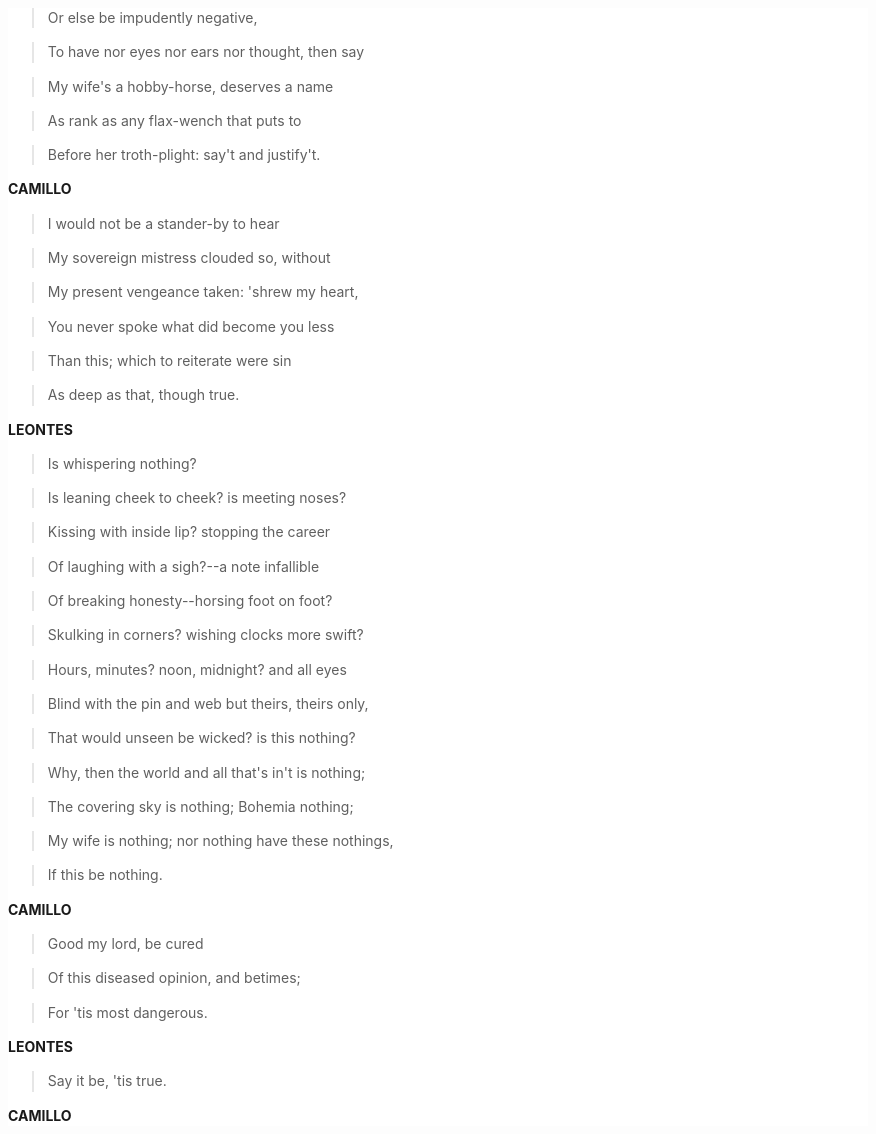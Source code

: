 > Or else be impudently negative,  

> To have nor eyes nor ears nor thought, then say  

> My wife's a hobby-horse, deserves a name  

> As rank as any flax-wench that puts to  

> Before her troth-plight: say't and justify't.  

**CAMILLO**

> I would not be a stander-by to hear  

> My sovereign mistress clouded so, without  

> My present vengeance taken: 'shrew my heart,  

> You never spoke what did become you less  

> Than this; which to reiterate were sin  

> As deep as that, though true.  

**LEONTES**

> Is whispering nothing?  

> Is leaning cheek to cheek? is meeting noses?  

> Kissing with inside lip? stopping the career  

> Of laughing with a sigh?--a note infallible  

> Of breaking honesty--horsing foot on foot?  

> Skulking in corners? wishing clocks more swift?  

> Hours, minutes? noon, midnight? and all eyes  

> Blind with the pin and web but theirs, theirs only,  

> That would unseen be wicked? is this nothing?  

> Why, then the world and all that's in't is nothing;  

> The covering sky is nothing; Bohemia nothing;  

> My wife is nothing; nor nothing have these nothings,  

> If this be nothing.  

**CAMILLO**

> Good my lord, be cured  

> Of this diseased opinion, and betimes;  

> For 'tis most dangerous.  

**LEONTES**

> Say it be, 'tis true.  

**CAMILLO**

----

**WORK ORDER:** What lines in the data include the string "then"? Copy each one.

**COMPLETED EXERCISE:**
> To have nor eyes nor ears nor thought, then say  
> Why, then the world and all that's in't is nothing;  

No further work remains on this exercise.